Each entry needs to be reproduced exactly, with none left out.

(Items listed in a dataset)
======
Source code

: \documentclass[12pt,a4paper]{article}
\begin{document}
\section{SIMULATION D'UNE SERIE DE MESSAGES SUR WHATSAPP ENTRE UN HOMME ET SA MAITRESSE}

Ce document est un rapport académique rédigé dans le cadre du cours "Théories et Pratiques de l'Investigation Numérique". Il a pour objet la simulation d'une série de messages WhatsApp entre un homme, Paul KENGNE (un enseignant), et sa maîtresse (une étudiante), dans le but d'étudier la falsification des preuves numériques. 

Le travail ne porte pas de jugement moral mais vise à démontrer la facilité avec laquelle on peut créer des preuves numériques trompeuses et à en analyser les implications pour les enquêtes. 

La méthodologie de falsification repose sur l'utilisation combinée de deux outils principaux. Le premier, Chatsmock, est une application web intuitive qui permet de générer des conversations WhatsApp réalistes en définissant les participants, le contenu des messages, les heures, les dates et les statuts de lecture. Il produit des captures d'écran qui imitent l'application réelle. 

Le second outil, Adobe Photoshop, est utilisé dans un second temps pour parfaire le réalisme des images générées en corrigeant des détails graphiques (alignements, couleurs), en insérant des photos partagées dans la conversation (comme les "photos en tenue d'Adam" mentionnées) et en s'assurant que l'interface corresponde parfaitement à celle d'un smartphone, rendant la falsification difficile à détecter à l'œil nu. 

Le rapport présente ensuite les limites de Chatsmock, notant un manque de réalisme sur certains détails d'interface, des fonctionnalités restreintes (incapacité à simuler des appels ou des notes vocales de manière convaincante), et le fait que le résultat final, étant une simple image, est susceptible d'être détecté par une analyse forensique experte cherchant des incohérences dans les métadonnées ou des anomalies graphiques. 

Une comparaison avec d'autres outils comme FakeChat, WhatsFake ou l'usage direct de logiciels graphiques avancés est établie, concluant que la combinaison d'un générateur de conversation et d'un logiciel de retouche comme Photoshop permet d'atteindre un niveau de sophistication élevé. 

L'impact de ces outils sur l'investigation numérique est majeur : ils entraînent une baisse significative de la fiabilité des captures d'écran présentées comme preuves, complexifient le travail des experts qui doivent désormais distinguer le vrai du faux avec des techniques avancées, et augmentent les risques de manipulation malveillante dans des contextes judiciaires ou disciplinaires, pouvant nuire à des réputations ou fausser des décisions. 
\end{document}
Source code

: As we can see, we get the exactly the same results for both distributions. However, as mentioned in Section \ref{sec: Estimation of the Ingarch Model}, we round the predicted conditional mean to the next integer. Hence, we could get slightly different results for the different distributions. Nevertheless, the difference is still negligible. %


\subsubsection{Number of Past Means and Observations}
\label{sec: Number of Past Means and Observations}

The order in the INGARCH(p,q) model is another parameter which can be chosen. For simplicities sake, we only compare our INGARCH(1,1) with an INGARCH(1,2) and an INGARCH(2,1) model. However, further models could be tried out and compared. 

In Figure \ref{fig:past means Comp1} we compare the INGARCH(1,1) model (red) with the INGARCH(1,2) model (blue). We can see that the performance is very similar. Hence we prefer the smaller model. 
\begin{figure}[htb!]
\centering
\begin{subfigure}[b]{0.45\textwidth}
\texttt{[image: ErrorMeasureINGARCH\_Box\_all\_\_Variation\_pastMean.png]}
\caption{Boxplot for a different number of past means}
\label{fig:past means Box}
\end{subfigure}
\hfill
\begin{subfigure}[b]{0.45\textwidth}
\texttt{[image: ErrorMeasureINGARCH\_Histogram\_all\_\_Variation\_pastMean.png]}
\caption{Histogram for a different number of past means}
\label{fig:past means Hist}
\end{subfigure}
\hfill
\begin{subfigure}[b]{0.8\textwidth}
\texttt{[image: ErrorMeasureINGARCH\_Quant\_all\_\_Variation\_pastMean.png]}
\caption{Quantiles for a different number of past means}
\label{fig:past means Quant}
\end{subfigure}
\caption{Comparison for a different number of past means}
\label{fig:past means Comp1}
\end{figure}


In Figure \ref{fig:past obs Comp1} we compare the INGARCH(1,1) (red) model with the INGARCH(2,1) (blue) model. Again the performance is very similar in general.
======
ANSWER TO THIS TASK
Source code

: \documentclass[12pt,a4paper]{article}
\begin{document}
\section{SIMULATION D'UNE SERIE DE MESSAGES SUR WHATSAPP ENTRE UN HOMME ET SA MAITRESSE}

Ce document est un rapport académique rédigé dans le cadre du cours "Théories et Pratiques de l'Investigation Numérique". Il a pour objet la simulation d'une série de messages WhatsApp entre un homme, Paul KENGNE (un enseignant), et sa maîtresse (une étudiante), dans le but d'étudier la falsification des preuves numériques. 

Le travail ne porte pas de jugement moral mais vise à démontrer la facilité avec laquelle on peut créer des preuves numériques trompeuses et à en analyser les implications pour les enquêtes. 

La méthodologie de falsification repose sur l'utilisation combinée de deux outils principaux. Le premier, Chatsmock, est une application web intuitive qui permet de générer des conversations WhatsApp réalistes en définissant les participants, le contenu des messages, les heures, les dates et les statuts de lecture. Il produit des captures d'écran qui imitent l'application réelle. 

Le second outil, Adobe Photoshop, est utilisé dans un second temps pour parfaire le réalisme des images générées en corrigeant des détails graphiques (alignements, couleurs), en insérant des photos partagées dans la conversation (comme les "photos en tenue d'Adam" mentionnées) et en s'assurant que l'interface corresponde parfaitement à celle d'un smartphone, rendant la falsification difficile à détecter à l'œil nu. 

Le rapport présente ensuite les limites de Chatsmock, notant un manque de réalisme sur certains détails d'interface, des fonctionnalités restreintes (incapacité à simuler des appels ou des notes vocales de manière convaincante), et le fait que le résultat final, étant une simple image, est susceptible d'être détecté par une analyse forensique experte cherchant des incohérences dans les métadonnées ou des anomalies graphiques. 

Une comparaison avec d'autres outils comme FakeChat, WhatsFake ou l'usage direct de logiciels graphiques avancés est établie, concluant que la combinaison d'un générateur de conversation et d'un logiciel de retouche comme Photoshop permet d'atteindre un niveau de sophistication élevé. 

L'impact de ces outils sur l'investigation numérique est majeur : ils entraînent une baisse significative de la fiabilité des captures d'écran présentées comme preuves, complexifient le travail des experts qui doivent désormais distinguer le vrai du faux avec des techniques avancées, et augmentent les risques de manipulation malveillante dans des contextes judiciaires ou disciplinaires, pouvant nuire à des réputations ou fausser des décisions. 
\end{document}
Source code

: As we can see, we get the exactly the same results for both distributions. However, as mentioned in Section \ref{sec: Estimation of the Ingarch Model}, we round the predicted conditional mean to the next integer. Hence, we could get slightly different results for the different distributions. Nevertheless, the difference is still negligible. %


\subsubsection{Number of Past Means and Observations}
\label{sec: Number of Past Means and Observations}

The order in the INGARCH(p,q) model is another parameter which can be chosen. For simplicities sake, we only compare our INGARCH(1,1) with an INGARCH(1,2) and an INGARCH(2,1) model. However, further models could be tried out and compared. 

In Figure \ref{fig:past means Comp1} we compare the INGARCH(1,1) model (red) with the INGARCH(1,2) model (blue). We can see that the performance is very similar. Hence we prefer the smaller model. 
\begin{figure}[htb!]
\centering
\begin{subfigure}[b]{0.45\textwidth}
\texttt{[image: ErrorMeasureINGARCH\_Box\_all\_\_Variation\_pastMean.png]}
\caption{Boxplot for a different number of past means}
\label{fig:past means Box}
\end{subfigure}
\hfill
\begin{subfigure}[b]{0.45\textwidth}
\texttt{[image: ErrorMeasureINGARCH\_Histogram\_all\_\_Variation\_pastMean.png]}
\caption{Histogram for a different number of past means}
\label{fig:past means Hist}
\end{subfigure}
\hfill
\begin{subfigure}[b]{0.8\textwidth}
\texttt{[image: ErrorMeasureINGARCH\_Quant\_all\_\_Variation\_pastMean.png]}
\caption{Quantiles for a different number of past means}
\label{fig:past means Quant}
\end{subfigure}
\caption{Comparison for a different number of past means}
\label{fig:past means Comp1}
\end{figure}


In Figure \ref{fig:past obs Comp1} we compare the INGARCH(1,1) (red) model with the INGARCH(2,1) (blue) model. Again the performance is very similar in general.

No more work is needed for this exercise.